Absolutely. Prevention is the best policy. All in favor of awareness?


----------



## Ross (Apr 13, 2006)

A point so far over looked is that the full nelson will not be applied from a static position. There will be an initial bump from behind (or continuous forward movement) as the attacker makes contact and applies the lock. 

If you are travelling forward, being moved around and trying to regain your balance I would suggest that it is very difficult to effectively put in kicks to the shins that would be sufficient to release the grip to escape.

But it depends on how you train. I would suggest that if the attack was applied with force the technique may be inadequate.

Lastly, I have always had an issue with the "using your periphery/awareness" on any attack from the rear. There will always be instances when you can employ this - but do not rely on it, if you do get caught what are you going to do?

Just some points to keep the ball rolling...............


----------



## HKphooey (Apr 13, 2006)

Ross, good point.  

In the instance which I am forced forward, I would step one foot forward to stop the momentum and then deliver a low back kick to the knee.  The forward movement (and step) actually sets me up for a stronger stance to deliver that kick.


----------



## Ross (Apr 13, 2006)

HKphooey said:
			
		

> Ross, good point.
> 
> In the instance which I am forced forward, I would step one foot forward to stop the momentum and then deliver a low back kick to the knee. The forward movement (and step) actually sets me up for a stronger stance to deliver that kick.


 
I would recommend that you take several steps forward first, settle your stance and then kick.
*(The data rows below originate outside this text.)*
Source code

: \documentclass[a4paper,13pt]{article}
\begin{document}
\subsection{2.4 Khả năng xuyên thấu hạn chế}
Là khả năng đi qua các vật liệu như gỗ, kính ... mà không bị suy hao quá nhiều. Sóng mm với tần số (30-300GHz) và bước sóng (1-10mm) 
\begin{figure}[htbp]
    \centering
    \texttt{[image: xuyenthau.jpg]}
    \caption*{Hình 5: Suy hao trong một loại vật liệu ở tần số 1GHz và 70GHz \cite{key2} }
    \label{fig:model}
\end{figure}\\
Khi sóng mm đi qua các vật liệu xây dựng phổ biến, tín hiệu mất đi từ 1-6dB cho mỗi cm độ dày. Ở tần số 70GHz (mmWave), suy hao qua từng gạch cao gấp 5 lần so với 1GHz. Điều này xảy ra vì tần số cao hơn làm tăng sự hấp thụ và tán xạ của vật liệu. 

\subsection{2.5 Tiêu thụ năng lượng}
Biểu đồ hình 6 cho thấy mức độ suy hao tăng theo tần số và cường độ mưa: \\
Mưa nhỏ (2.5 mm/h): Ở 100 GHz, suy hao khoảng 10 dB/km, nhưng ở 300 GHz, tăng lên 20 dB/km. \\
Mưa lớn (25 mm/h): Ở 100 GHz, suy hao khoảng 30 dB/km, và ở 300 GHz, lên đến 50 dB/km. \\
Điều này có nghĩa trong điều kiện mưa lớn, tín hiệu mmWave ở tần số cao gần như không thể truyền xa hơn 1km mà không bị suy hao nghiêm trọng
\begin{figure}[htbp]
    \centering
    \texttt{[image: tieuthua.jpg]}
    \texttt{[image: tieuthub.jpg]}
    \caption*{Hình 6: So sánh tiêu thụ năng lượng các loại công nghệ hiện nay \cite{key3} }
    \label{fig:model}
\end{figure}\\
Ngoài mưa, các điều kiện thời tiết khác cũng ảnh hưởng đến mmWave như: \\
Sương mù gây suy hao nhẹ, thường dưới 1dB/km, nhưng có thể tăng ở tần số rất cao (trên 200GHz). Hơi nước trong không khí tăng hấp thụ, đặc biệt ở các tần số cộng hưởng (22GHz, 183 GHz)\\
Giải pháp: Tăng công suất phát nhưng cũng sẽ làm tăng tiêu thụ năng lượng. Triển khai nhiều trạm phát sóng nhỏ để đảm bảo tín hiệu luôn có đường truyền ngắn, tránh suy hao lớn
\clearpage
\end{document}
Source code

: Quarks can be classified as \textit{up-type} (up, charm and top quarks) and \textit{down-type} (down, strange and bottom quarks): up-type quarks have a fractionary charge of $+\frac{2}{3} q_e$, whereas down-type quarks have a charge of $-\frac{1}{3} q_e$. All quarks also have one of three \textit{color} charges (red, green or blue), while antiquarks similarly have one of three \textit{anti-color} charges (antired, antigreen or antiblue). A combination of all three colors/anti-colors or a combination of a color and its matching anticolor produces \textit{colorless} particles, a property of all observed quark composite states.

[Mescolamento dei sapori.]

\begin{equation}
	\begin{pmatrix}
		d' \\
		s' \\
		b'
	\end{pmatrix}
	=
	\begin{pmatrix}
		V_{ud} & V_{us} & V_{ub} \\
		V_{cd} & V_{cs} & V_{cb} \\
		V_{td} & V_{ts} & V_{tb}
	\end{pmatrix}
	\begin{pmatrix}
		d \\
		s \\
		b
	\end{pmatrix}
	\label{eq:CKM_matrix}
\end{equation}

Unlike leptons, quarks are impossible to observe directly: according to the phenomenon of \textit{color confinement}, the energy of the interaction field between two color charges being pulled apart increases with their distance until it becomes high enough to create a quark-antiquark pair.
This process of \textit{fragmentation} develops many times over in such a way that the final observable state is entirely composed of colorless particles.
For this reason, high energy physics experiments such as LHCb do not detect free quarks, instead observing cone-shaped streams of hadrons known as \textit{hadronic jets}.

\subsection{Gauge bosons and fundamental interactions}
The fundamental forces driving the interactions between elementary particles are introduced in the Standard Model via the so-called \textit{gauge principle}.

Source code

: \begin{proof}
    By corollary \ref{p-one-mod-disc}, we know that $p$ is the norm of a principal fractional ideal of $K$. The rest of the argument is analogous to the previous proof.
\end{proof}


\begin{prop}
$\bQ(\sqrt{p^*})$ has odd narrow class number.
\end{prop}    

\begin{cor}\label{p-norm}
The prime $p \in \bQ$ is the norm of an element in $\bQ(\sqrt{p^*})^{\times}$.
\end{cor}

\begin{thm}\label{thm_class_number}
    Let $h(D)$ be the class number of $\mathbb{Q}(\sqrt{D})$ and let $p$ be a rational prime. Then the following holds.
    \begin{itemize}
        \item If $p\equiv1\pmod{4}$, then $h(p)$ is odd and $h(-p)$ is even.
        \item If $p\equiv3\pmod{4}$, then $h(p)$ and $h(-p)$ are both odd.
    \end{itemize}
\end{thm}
Otherwise you are still reacting to their forward momuntum and it is a case of size and strength over technique.

The best person to speak to about this is Doc, the way that he teaches Repeated Devestation with regard to surviving the initial assult is THE most effective that I have experienced.


----------



## HKphooey (Apr 13, 2006)

Luckily I am 6'7", so unless I am at a basketball game, I should be safe.


----------



## Ross (Apr 13, 2006)

HKphooey said:
			
		

> Luckily I am 6'7", so unless I am at a basketball game, I should be safe.


 
 Lucky chap then!

You'd probably need a scaffolding to get you in a full nelson then. lol


----------



## ninhito (Apr 13, 2006)

My defense is really a moment of slowing down the action, if the guy is about to hoist me into the air I jump with him, knocking him off balance, if he puts it on me on the ground I do a shoulder role towards the attacker's head kicking at the climiax, it shakes the person off or he ends up with a messed up head...don't know if it works all the time, but it has up til' now...


----------



## Ross (Apr 13, 2006)

ninhito said:
			
		

> My defense is really a moment of slowing down the action, if the guy is about to hoist me into the air I jump with him, knocking him off balance, if he puts it on me on the ground I do a shoulder role towards the attacker's head kicking at the climiax, it shakes the person off or he ends up with a messed up head...don't know if it works all the time, but it has up til' now...


 
I maybe confused but when you say you "jump with him, knocking him off balance". I think that you are thinking of this attack as a vertical lift straight up and straight down. Why would someone attack you with this. I propose that the strike is most likely to be trying to lift you off at an angle (however slight) to up end you and drive you into the ground. If you jump with him you will just be making his job a lot more easier as you will be landing a lot harder due to the height without your hands to help cushion the blow. 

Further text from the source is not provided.